**Try it:**
Copy each line of the records that includes "resolvidos".

[Saved data entries]
● ● ● ● ● ● ●

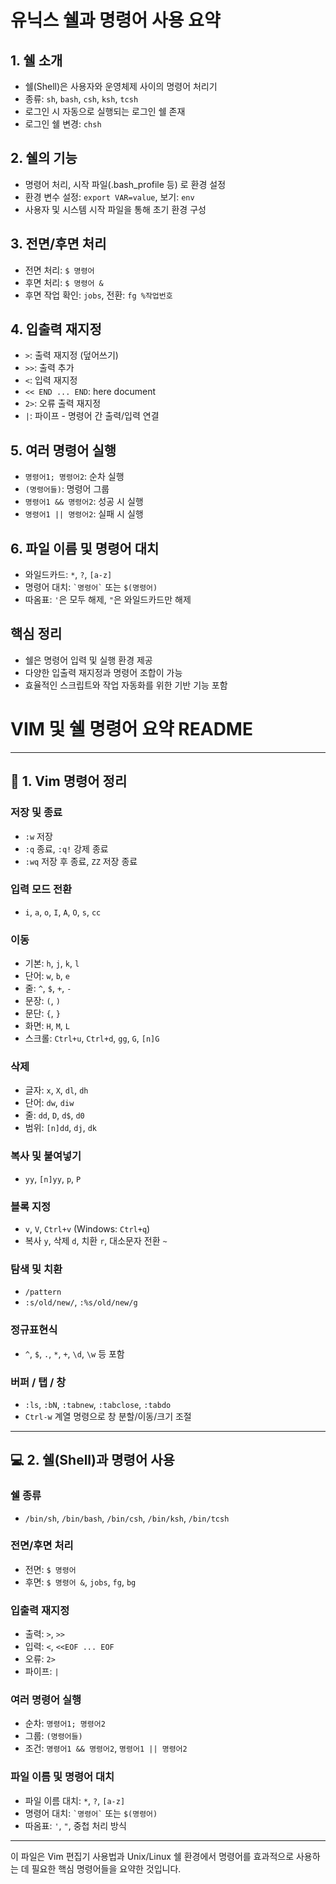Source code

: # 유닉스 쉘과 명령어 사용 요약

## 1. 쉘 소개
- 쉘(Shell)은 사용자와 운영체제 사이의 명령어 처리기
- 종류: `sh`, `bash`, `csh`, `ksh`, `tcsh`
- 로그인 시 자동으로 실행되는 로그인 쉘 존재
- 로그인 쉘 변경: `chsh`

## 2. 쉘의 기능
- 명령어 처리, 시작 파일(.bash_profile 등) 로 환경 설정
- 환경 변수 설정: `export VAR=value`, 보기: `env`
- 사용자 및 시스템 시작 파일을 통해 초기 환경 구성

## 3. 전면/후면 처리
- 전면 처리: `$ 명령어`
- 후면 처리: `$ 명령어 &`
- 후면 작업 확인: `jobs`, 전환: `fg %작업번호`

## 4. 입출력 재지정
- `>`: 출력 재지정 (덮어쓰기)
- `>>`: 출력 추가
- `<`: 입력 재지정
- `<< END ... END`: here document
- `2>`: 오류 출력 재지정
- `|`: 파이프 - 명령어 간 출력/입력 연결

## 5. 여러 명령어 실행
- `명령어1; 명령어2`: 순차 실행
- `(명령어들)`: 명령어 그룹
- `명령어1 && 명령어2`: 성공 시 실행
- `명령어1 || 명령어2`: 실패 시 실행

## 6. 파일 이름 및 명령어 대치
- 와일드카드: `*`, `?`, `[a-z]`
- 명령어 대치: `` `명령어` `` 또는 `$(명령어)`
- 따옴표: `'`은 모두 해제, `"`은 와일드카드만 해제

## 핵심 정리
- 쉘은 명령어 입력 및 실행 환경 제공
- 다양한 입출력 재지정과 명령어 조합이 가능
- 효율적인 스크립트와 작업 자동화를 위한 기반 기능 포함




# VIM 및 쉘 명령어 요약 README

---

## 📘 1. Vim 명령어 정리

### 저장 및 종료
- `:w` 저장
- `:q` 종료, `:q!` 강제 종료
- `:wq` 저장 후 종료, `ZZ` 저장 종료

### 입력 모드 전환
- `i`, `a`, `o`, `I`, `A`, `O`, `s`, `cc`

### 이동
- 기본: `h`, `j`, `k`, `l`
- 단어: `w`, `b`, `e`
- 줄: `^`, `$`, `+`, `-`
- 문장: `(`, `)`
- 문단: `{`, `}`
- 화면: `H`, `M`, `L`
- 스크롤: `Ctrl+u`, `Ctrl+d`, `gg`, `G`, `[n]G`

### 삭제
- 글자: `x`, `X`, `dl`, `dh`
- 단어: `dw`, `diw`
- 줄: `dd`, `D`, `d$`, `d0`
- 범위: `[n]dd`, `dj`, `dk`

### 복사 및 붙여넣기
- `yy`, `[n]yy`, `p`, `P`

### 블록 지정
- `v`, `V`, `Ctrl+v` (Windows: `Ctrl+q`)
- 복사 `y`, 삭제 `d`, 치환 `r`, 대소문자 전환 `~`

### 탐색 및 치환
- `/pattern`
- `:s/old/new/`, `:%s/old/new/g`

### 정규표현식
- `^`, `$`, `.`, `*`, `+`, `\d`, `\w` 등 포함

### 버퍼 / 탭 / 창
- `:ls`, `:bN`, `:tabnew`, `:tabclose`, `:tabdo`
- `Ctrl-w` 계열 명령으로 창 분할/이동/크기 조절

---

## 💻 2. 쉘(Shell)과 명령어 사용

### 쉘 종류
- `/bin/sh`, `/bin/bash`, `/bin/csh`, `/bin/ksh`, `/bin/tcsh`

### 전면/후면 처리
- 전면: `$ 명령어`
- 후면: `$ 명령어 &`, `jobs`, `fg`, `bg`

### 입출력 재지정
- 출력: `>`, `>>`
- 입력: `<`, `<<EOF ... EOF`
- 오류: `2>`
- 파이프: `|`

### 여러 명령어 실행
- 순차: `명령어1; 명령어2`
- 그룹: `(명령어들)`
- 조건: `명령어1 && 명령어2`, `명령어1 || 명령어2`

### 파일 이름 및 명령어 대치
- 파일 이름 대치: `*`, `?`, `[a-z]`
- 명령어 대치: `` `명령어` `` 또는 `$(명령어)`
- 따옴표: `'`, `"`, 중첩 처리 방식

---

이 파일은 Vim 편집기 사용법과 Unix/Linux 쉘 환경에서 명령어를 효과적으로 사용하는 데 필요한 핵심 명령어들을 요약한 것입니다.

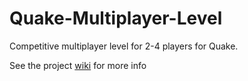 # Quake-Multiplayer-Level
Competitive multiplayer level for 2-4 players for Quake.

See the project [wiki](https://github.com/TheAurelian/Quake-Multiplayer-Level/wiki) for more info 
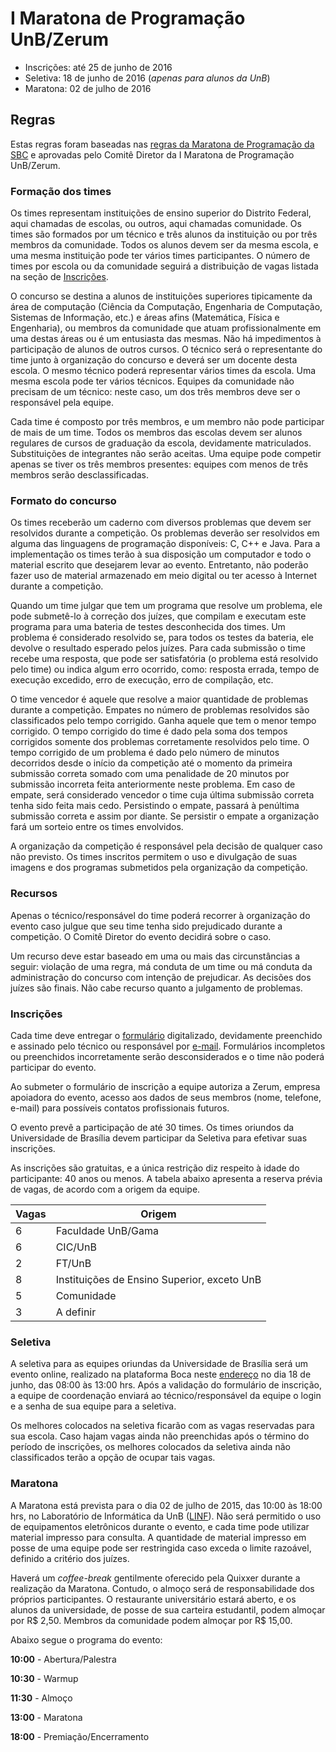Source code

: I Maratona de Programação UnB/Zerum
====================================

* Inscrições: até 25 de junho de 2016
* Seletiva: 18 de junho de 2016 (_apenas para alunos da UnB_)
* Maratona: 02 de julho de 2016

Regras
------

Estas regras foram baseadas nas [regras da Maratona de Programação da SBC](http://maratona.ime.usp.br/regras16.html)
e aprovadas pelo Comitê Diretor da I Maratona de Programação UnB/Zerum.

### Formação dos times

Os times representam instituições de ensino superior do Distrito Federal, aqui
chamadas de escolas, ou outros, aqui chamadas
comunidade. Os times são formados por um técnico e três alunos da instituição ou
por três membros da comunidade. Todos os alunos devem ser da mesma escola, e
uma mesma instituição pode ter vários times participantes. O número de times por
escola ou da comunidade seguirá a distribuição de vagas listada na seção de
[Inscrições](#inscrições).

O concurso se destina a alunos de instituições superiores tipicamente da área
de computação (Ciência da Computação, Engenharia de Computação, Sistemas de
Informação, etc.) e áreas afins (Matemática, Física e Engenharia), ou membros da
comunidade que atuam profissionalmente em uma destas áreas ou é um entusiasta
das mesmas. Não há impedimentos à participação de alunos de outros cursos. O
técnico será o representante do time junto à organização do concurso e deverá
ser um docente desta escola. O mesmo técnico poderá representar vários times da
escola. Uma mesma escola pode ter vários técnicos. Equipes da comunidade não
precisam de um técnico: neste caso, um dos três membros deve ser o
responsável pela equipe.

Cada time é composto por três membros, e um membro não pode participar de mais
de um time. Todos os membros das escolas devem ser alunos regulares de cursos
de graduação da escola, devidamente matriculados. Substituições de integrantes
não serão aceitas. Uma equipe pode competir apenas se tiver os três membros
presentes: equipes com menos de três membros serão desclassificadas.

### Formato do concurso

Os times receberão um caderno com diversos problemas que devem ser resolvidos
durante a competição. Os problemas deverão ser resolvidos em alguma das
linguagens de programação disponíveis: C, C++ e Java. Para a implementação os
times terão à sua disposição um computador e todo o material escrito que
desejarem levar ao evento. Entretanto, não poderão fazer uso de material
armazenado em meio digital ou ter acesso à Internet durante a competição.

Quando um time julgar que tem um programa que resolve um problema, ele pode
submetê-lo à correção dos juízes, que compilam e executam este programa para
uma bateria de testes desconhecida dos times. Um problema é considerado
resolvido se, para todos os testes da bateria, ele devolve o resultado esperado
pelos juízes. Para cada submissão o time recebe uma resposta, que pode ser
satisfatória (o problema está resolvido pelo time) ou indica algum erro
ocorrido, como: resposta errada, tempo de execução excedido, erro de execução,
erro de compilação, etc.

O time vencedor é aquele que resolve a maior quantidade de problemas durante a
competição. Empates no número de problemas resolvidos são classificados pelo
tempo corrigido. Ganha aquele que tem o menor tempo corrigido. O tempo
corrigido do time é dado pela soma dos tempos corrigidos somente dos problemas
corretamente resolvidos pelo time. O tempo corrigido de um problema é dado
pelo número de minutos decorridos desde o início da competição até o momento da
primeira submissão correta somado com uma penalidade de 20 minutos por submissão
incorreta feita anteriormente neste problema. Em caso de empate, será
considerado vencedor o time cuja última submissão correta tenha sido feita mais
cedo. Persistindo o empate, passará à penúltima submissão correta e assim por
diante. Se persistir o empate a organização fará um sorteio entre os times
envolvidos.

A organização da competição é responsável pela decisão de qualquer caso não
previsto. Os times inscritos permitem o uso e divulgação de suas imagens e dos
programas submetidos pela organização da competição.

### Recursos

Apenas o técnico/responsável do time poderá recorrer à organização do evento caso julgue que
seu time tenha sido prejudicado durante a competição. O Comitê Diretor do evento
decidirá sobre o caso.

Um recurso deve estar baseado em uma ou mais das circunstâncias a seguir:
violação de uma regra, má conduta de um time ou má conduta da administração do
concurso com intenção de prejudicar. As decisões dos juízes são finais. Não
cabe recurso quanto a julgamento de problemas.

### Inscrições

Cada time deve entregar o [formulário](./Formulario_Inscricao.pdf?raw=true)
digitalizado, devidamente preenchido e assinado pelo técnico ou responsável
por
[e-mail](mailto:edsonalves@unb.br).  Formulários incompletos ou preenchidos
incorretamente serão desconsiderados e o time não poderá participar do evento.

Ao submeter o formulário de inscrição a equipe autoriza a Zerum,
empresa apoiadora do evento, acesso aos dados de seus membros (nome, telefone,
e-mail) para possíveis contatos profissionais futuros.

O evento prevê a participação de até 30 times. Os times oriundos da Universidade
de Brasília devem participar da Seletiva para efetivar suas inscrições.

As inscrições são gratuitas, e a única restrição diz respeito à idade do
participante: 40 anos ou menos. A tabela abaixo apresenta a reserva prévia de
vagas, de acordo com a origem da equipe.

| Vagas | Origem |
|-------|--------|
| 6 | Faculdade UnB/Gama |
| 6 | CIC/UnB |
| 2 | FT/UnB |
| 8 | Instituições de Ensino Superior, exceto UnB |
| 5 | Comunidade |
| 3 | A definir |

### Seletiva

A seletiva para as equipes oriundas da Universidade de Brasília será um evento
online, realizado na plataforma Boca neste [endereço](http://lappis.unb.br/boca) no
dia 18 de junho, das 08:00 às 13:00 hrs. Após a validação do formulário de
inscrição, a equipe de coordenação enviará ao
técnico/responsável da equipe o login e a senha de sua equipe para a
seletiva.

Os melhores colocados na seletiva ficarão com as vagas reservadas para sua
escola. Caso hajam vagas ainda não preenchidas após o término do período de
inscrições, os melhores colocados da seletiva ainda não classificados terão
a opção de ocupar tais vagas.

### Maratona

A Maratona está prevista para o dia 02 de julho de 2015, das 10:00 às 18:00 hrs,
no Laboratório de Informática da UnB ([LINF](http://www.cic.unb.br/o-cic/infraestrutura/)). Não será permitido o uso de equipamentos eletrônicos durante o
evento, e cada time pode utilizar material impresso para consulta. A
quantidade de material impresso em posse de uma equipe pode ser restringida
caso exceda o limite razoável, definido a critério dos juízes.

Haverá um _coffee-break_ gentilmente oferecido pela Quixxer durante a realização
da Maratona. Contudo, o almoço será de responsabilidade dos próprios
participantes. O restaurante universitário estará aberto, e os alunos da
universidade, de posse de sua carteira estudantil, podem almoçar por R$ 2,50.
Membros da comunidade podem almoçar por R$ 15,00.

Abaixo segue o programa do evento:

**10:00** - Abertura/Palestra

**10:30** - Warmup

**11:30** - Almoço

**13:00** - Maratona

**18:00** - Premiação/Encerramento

● ● ● ● ● ● ●

**Answer to the problem:**
Os times receberão um caderno com diversos problemas que devem ser resolvidos
durante a competição. Os problemas deverão ser resolvidos em alguma das
competição. Empates no número de problemas resolvidos são classificados pelo
corretamente resolvidos pelo time. O tempo corrigido de um problema é dado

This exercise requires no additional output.